# Goal of the exercise:
Every line below is to be set down again exactly; any image stays out.

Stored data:
....................
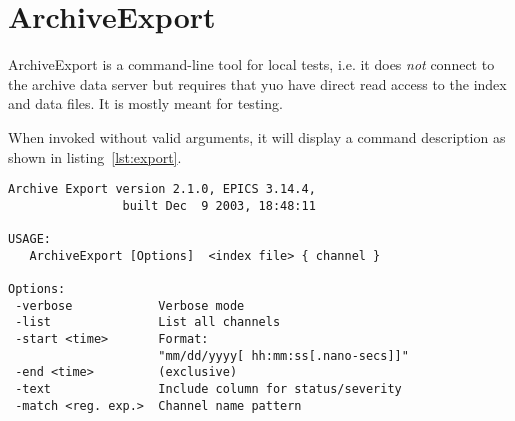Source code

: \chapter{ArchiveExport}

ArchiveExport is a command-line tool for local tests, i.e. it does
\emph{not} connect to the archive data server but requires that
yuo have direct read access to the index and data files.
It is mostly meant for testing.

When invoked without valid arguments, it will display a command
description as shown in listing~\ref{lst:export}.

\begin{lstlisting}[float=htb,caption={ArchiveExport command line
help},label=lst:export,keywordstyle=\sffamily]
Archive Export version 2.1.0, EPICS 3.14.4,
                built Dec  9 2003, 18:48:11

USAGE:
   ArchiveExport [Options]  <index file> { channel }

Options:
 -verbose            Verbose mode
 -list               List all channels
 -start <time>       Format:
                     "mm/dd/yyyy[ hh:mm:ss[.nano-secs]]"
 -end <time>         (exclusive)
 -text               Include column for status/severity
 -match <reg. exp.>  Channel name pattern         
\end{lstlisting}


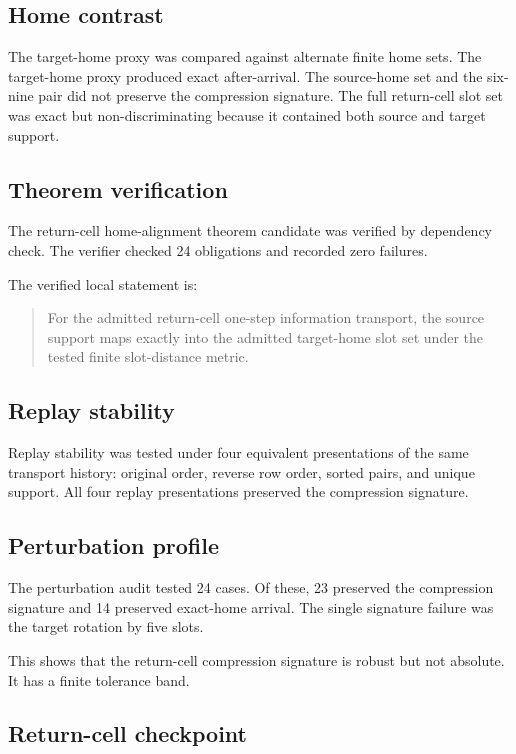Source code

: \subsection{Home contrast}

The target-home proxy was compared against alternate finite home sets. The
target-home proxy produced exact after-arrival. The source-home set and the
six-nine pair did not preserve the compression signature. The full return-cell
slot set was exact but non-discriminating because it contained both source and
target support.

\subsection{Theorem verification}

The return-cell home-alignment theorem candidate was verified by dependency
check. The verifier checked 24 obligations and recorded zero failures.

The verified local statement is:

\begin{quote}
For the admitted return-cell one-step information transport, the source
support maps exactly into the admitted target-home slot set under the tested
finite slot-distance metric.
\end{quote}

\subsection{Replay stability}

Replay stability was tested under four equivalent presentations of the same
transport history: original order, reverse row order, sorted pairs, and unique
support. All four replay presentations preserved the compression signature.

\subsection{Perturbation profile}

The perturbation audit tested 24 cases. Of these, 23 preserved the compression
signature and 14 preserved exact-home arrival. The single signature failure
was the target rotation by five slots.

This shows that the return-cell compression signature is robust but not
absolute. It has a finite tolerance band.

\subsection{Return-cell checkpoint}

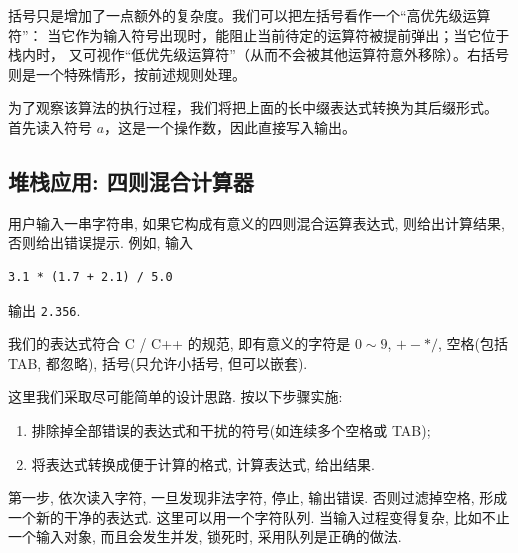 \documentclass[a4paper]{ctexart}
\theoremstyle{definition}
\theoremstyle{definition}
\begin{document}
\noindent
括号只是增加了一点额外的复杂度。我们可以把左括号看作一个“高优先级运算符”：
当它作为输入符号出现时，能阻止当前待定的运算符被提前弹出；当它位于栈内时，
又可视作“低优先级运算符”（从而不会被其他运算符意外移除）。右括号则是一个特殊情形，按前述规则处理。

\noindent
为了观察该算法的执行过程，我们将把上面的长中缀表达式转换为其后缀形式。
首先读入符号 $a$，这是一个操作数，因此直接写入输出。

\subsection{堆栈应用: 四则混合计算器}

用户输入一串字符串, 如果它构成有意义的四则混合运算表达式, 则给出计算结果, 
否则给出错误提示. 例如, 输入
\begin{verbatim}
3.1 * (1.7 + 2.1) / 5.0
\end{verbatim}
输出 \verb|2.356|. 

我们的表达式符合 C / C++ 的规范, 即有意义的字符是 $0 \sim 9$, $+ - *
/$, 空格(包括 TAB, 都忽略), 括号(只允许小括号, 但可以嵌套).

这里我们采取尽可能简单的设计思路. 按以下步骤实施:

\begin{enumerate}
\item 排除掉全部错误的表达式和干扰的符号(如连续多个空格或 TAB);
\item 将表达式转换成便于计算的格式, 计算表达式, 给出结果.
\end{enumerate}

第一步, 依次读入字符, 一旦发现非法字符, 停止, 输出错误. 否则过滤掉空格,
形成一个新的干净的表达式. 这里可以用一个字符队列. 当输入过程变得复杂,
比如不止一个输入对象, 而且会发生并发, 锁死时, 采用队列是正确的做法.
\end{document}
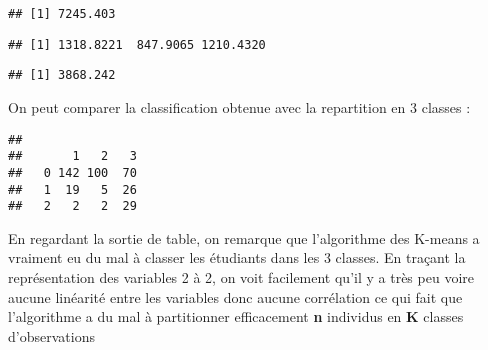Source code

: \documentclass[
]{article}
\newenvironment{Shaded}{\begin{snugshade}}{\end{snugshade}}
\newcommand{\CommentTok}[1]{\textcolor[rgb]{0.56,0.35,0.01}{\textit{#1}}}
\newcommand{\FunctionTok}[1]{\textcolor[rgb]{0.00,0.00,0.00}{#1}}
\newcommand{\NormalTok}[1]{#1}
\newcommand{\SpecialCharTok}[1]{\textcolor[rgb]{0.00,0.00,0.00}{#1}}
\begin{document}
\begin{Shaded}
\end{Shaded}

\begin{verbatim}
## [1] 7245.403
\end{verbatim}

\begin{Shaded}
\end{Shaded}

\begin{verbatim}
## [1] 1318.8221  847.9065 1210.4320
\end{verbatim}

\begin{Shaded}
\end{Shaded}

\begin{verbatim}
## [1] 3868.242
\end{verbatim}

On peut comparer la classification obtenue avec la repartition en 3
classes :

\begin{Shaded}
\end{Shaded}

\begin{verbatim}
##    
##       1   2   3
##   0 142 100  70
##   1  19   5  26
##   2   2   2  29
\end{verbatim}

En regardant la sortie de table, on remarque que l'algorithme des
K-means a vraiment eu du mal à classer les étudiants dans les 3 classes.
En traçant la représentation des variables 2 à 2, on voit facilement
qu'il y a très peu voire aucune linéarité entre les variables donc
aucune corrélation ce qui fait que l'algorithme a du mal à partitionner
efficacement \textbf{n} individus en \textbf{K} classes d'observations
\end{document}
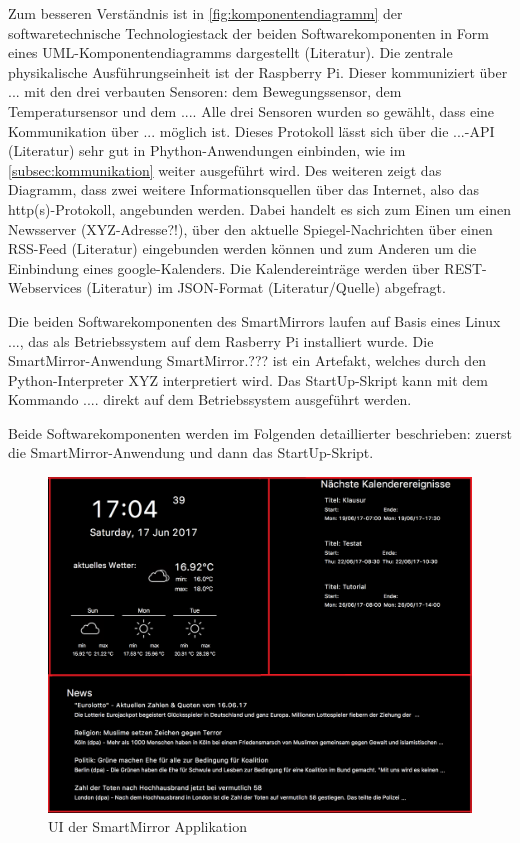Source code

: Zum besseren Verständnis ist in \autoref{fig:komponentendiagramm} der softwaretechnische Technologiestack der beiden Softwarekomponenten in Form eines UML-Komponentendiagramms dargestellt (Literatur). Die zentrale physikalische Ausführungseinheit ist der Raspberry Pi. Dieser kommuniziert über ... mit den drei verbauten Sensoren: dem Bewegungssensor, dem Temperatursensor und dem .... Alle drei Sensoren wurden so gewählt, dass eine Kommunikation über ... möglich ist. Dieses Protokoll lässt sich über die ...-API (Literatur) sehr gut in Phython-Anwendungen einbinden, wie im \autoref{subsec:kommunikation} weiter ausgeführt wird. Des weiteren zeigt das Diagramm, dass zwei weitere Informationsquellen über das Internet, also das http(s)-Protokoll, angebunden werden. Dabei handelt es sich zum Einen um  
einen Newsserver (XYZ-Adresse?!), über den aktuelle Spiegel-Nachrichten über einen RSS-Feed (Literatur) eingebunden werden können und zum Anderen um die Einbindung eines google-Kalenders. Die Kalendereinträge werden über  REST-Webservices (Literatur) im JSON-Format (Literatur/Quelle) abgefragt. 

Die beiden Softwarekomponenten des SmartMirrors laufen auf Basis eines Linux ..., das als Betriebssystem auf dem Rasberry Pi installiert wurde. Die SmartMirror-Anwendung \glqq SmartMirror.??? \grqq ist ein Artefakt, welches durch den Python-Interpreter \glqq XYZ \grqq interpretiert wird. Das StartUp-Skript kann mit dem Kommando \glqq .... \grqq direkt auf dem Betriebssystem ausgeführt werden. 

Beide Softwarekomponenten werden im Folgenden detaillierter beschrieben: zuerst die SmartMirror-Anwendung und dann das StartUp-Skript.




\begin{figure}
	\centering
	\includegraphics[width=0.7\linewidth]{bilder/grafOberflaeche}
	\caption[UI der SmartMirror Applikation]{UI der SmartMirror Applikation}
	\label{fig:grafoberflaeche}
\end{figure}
....................
# Finished task:
Source code

: \chapter{ArchiveExport}

ArchiveExport is a command-line tool for local tests, i.e. it does
\emph{not} connect to the archive data server but requires that
yuo have direct read access to the index and data files.
It is mostly meant for testing.

When invoked without valid arguments, it will display a command
description as shown in listing~\ref{lst:export}.

\begin{lstlisting}[float=htb,caption={ArchiveExport command line
help},label=lst:export,keywordstyle=\sffamily]
Archive Export version 2.1.0, EPICS 3.14.4,
                built Dec  9 2003, 18:48:11

USAGE:
   ArchiveExport [Options]  <index file> { channel }

Options:
 -verbose            Verbose mode
 -list               List all channels
 -start <time>       Format:
                     "mm/dd/yyyy[ hh:mm:ss[.nano-secs]]"
 -end <time>         (exclusive)
 -text               Include column for status/severity
 -match <reg. exp.>  Channel name pattern         
\end{lstlisting}


Source code

: \subsection{Home contrast}

The target-home proxy was compared against alternate finite home sets. The
target-home proxy produced exact after-arrival. The source-home set and the
six-nine pair did not preserve the compression signature. The full return-cell
slot set was exact but non-discriminating because it contained both source and
target support.

\subsection{Theorem verification}

The return-cell home-alignment theorem candidate was verified by dependency
check. The verifier checked 24 obligations and recorded zero failures.

The verified local statement is:

\begin{quote}
For the admitted return-cell one-step information transport, the source
support maps exactly into the admitted target-home slot set under the tested
finite slot-distance metric.
\end{quote}

\subsection{Replay stability}

Replay stability was tested under four equivalent presentations of the same
transport history: original order, reverse row order, sorted pairs, and unique
support. All four replay presentations preserved the compression signature.

\subsection{Perturbation profile}

The perturbation audit tested 24 cases. Of these, 23 preserved the compression
signature and 14 preserved exact-home arrival. The single signature failure
was the target rotation by five slots.

This shows that the return-cell compression signature is robust but not
absolute. It has a finite tolerance band.

\subsection{Return-cell checkpoint}

 \documentclass[a4paper]{ctexart}
\theoremstyle{definition}
\theoremstyle{definition}
\begin{document}
\noindent
括号只是增加了一点额外的复杂度。我们可以把左括号看作一个“高优先级运算符”：
当它作为输入符号出现时，能阻止当前待定的运算符被提前弹出；当它位于栈内时，
又可视作“低优先级运算符”（从而不会被其他运算符意外移除）。右括号则是一个特殊情形，按前述规则处理。

\noindent
为了观察该算法的执行过程，我们将把上面的长中缀表达式转换为其后缀形式。
首先读入符号 $a$，这是一个操作数，因此直接写入输出。

\subsection{堆栈应用: 四则混合计算器}

用户输入一串字符串, 如果它构成有意义的四则混合运算表达式, 则给出计算结果, 
否则给出错误提示. 例如, 输入
\begin{verbatim}
3.1 * (1.7 + 2.1) / 5.0
\end{verbatim}
输出 \verb|2.356|. 

我们的表达式符合 C / C++ 的规范, 即有意义的字符是 $0 \sim 9$, $+ - *
/$, 空格(包括 TAB, 都忽略), 括号(只允许小括号, 但可以嵌套).

这里我们采取尽可能简单的设计思路. 按以下步骤实施:

\begin{enumerate}
\item 排除掉全部错误的表达式和干扰的符号(如连续多个空格或 TAB);
\item 将表达式转换成便于计算的格式, 计算表达式, 给出结果.
\end{enumerate}

第一步, 依次读入字符, 一旦发现非法字符, 停止, 输出错误. 否则过滤掉空格,
形成一个新的干净的表达式. 这里可以用一个字符队列. 当输入过程变得复杂,
比如不止一个输入对象, 而且会发生并发, 锁死时, 采用队列是正确的做法.
\end{document}
Source code

: \documentclass[
]{article}
\newenvironment{Shaded}{\begin{snugshade}}{\end{snugshade}}
\newcommand{\CommentTok}[1]{\textcolor[rgb]{0.56,0.35,0.01}{\textit{#1}}}
\newcommand{\FunctionTok}[1]{\textcolor[rgb]{0.00,0.00,0.00}{#1}}
\newcommand{\NormalTok}[1]{#1}
\newcommand{\SpecialCharTok}[1]{\textcolor[rgb]{0.00,0.00,0.00}{#1}}
\begin{document}
\begin{Shaded}
\end{Shaded}

\begin{verbatim}
## [1] 7245.403
\end{verbatim}

\begin{Shaded}
\end{Shaded}

\begin{verbatim}
## [1] 1318.8221  847.9065 1210.4320
\end{verbatim}

\begin{Shaded}
\end{Shaded}

\begin{verbatim}
## [1] 3868.242
\end{verbatim}

On peut comparer la classification obtenue avec la repartition en 3
classes :

\begin{Shaded}
\end{Shaded}

\begin{verbatim}
##    
##       1   2   3
##   0 142 100  70
##   1  19   5  26
##   2   2   2  29
\end{verbatim}

En regardant la sortie de table, on remarque que l'algorithme des
K-means a vraiment eu du mal à classer les étudiants dans les 3 classes.
En traçant la représentation des variables 2 à 2, on voit facilement
qu'il y a très peu voire aucune linéarité entre les variables donc
aucune corrélation ce qui fait que l'algorithme a du mal à partitionner
efficacement \textbf{n} individus en \textbf{K} classes d'observations
\end{document}
Source code

: Zum besseren Verständnis ist in \autoref{fig:komponentendiagramm} der softwaretechnische Technologiestack der beiden Softwarekomponenten in Form eines UML-Komponentendiagramms dargestellt (Literatur). Die zentrale physikalische Ausführungseinheit ist der Raspberry Pi. Dieser kommuniziert über ... mit den drei verbauten Sensoren: dem Bewegungssensor, dem Temperatursensor und dem .... Alle drei Sensoren wurden so gewählt, dass eine Kommunikation über ... möglich ist. Dieses Protokoll lässt sich über die ...-API (Literatur) sehr gut in Phython-Anwendungen einbinden, wie im \autoref{subsec:kommunikation} weiter ausgeführt wird. Des weiteren zeigt das Diagramm, dass zwei weitere Informationsquellen über das Internet, also das http(s)-Protokoll, angebunden werden. Dabei handelt es sich zum Einen um  
einen Newsserver (XYZ-Adresse?!), über den aktuelle Spiegel-Nachrichten über einen RSS-Feed (Literatur) eingebunden werden können und zum Anderen um die Einbindung eines google-Kalenders. Die Kalendereinträge werden über  REST-Webservices (Literatur) im JSON-Format (Literatur/Quelle) abgefragt. 

Die beiden Softwarekomponenten des SmartMirrors laufen auf Basis eines Linux ..., das als Betriebssystem auf dem Rasberry Pi installiert wurde. Die SmartMirror-Anwendung \glqq SmartMirror.??? \grqq ist ein Artefakt, welches durch den Python-Interpreter \glqq XYZ \grqq interpretiert wird. Das StartUp-Skript kann mit dem Kommando \glqq .... \grqq direkt auf dem Betriebssystem ausgeführt werden. 

Beide Softwarekomponenten werden im Folgenden detaillierter beschrieben: zuerst die SmartMirror-Anwendung und dann das StartUp-Skript.




\begin{figure}
	\centering
	\includegraphics[width=0.7\linewidth]{bilder/grafOberflaeche}
	\caption[UI der SmartMirror Applikation]{UI der SmartMirror Applikation}
	\label{fig:grafoberflaeche}
\end{figure}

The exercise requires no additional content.